Li-Fi は2011 年、ドイツ人物理学者ハラル ド・ハース(Harald Haas)教授により世界に紹介された。ハース教授の構想は、 世界中にある 140 億個の電球を、マイクロチップを取り付けることで無線 LAN ルーターに変えることであった。その後ハラルド氏は企業を立ち上げ、LiFiの製品開発を進めている。※2

海外では広く活用が進んでおり、日本国内でも2019年にはLi-Fiに対応した照明器具が発表された。また、広くLiFiが普及するためには必須となる標準規格化に向けた動きも進行中である。※3

LiFiの特徴についてWiFiとの比較をしながらみてみる。

・通信スピード
LiFiは1G~10Gビット/秒の速度でデータ通信が可能とされる。これは現在のWiFiの10~100倍の速度となる。

・障害・制限
可視光による通信のため、伝播環境への影響はない。電波の鑑賞・混雑などの影響を受けないため安定した通信が可能である。

現状のWiFiは主に2.4 GHzと5GHzという2つの周波数帯が使われている、これらの限られた周波数帯に通信が集中すると電波干渉が起こってしまう。

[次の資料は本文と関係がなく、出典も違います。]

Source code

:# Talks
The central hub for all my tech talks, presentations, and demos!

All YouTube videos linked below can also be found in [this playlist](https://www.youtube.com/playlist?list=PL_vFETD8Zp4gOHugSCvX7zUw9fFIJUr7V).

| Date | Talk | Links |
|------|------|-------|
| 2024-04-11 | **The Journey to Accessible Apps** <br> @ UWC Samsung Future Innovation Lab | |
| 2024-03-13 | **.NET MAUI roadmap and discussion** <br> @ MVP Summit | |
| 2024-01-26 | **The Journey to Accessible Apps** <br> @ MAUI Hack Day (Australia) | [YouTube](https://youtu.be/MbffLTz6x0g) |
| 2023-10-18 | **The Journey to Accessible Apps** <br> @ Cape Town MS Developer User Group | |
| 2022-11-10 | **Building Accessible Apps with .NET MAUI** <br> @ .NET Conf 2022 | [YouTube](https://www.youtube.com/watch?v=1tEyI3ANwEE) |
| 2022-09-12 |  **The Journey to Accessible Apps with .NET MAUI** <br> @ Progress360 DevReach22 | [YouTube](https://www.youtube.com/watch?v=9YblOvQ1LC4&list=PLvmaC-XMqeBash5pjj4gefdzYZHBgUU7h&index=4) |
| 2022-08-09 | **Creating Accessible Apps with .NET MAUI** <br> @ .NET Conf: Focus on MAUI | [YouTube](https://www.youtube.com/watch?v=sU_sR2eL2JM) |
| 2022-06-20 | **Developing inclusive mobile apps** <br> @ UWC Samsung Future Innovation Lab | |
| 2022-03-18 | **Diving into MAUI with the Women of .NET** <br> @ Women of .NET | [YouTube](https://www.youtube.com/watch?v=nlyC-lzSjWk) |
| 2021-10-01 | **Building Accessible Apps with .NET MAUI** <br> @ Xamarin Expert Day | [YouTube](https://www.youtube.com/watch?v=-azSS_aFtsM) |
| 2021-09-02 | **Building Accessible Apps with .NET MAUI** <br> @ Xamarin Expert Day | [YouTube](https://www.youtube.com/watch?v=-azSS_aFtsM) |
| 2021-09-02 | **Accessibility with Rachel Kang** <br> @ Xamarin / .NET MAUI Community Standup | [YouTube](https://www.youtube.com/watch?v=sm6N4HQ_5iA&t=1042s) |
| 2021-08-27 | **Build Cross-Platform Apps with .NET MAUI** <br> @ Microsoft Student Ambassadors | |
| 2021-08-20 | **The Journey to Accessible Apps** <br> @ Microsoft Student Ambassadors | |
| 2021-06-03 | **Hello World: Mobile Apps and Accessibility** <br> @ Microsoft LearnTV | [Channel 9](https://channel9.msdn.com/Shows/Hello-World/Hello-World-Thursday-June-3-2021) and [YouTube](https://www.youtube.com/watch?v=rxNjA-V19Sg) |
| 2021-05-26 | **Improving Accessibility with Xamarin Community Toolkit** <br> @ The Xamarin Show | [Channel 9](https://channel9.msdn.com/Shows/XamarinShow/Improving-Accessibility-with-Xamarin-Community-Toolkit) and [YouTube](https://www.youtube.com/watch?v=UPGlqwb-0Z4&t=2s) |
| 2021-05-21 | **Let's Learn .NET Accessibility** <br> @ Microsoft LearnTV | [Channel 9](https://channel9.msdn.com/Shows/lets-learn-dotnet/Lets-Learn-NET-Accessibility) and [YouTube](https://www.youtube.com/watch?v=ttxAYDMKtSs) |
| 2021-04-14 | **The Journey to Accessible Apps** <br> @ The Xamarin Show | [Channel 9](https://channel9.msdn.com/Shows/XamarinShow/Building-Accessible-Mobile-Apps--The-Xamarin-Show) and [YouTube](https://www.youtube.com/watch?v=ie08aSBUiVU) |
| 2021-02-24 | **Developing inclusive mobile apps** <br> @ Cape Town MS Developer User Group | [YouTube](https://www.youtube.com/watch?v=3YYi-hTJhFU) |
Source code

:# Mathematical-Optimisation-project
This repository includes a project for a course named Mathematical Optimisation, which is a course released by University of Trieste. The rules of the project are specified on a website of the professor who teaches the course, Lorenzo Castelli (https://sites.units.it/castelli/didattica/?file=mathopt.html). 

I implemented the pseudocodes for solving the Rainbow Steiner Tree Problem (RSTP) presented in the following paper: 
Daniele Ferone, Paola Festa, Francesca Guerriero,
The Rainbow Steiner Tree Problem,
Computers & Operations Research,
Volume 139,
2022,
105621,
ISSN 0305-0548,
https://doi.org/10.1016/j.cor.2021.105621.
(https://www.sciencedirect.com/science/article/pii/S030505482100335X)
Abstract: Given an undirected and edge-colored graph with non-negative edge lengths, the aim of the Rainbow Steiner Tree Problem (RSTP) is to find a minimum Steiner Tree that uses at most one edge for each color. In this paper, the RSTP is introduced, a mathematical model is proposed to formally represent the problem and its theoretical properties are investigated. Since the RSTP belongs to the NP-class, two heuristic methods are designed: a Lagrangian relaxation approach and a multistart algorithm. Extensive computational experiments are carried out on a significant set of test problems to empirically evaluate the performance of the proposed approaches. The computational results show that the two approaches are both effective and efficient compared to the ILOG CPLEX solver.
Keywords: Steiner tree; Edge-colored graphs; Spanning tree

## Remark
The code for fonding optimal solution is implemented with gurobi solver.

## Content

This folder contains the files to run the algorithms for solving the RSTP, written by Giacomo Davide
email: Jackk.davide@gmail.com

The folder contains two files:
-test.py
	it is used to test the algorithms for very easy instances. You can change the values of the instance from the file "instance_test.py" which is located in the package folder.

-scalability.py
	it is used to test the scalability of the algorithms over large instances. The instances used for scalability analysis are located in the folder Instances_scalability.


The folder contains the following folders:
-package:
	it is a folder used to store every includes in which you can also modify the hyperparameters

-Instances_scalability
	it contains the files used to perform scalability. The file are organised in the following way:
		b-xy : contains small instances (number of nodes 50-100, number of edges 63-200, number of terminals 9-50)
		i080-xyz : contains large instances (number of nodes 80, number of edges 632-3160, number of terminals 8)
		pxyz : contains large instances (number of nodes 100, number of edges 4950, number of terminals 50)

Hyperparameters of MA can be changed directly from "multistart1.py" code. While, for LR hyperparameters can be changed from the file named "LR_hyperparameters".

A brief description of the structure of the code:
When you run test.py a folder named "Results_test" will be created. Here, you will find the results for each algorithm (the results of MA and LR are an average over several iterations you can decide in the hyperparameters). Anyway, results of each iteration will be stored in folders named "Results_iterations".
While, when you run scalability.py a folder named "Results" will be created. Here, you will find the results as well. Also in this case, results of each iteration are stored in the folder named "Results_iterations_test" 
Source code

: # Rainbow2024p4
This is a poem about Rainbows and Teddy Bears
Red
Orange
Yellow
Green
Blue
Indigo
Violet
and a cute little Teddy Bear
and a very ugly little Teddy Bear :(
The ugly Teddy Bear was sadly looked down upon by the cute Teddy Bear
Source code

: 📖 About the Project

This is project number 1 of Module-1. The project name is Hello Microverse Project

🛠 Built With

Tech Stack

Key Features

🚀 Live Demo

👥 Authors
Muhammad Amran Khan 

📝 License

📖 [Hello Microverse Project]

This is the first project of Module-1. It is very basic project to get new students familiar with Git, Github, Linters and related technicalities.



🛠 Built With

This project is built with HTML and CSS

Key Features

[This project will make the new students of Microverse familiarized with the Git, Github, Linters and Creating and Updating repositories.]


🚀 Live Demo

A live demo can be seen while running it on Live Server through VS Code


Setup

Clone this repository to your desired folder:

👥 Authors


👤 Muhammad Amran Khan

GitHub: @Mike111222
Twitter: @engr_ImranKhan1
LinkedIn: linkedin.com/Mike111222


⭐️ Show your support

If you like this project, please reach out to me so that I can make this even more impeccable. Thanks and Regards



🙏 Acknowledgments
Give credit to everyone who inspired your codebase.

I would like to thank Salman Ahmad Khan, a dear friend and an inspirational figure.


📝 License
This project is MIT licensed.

家庭やオフィスにあるLED電球の光を利用するLiFiでは、光を通信媒体とするため、WiFiなどの無線周波数と干渉しない。しかも、LiFiが利用する光スペクトルはWiFiで利用される無線周波の1万倍もの情報を扱うことができるため、障害や制限なしに、より高速且つ、安定した通信を実現できる。また、現時点では可視光スペクトルのライセンスは不要で、容易に設置することができ、帯域を増やすことが可能である。

・安全性とセキュリティ
WiFiによる通信では、電磁波が発生するため精密機器などに影響を与える場所での使用は制限されてきた。しかし、光での通信を行うLiFiであればそうした障害が起こる心配がない。また可視光を利用するため、人体には無害である。

・エネルギー効率
WiFiを世界中の人が使用するためには、大量のエネルギーと膨大な数の基地局を必要とする。 LiFiは、光源をLiFiに対応したLED電球に変更するのみで基地局を必要としない。
受信機としてのスマートフォンやPCには新たに専用の受光装置が必要ではあるが、長寿命かつ省エネルギーなLED電球を送信元とするLiFiは地球環境にやさしいシステムであると言えるだろう。

・位置情報サービス
LiFiネットワークでは、LiFiに統合された照明に固有の識別子が利用されるため、位置情報を管理することができ、その位置情報は精度の高いものとなっている。

様々な利点のあるLiFiはまさにこれからのIoT化が進む社会に必要なシステムと言えるだろう。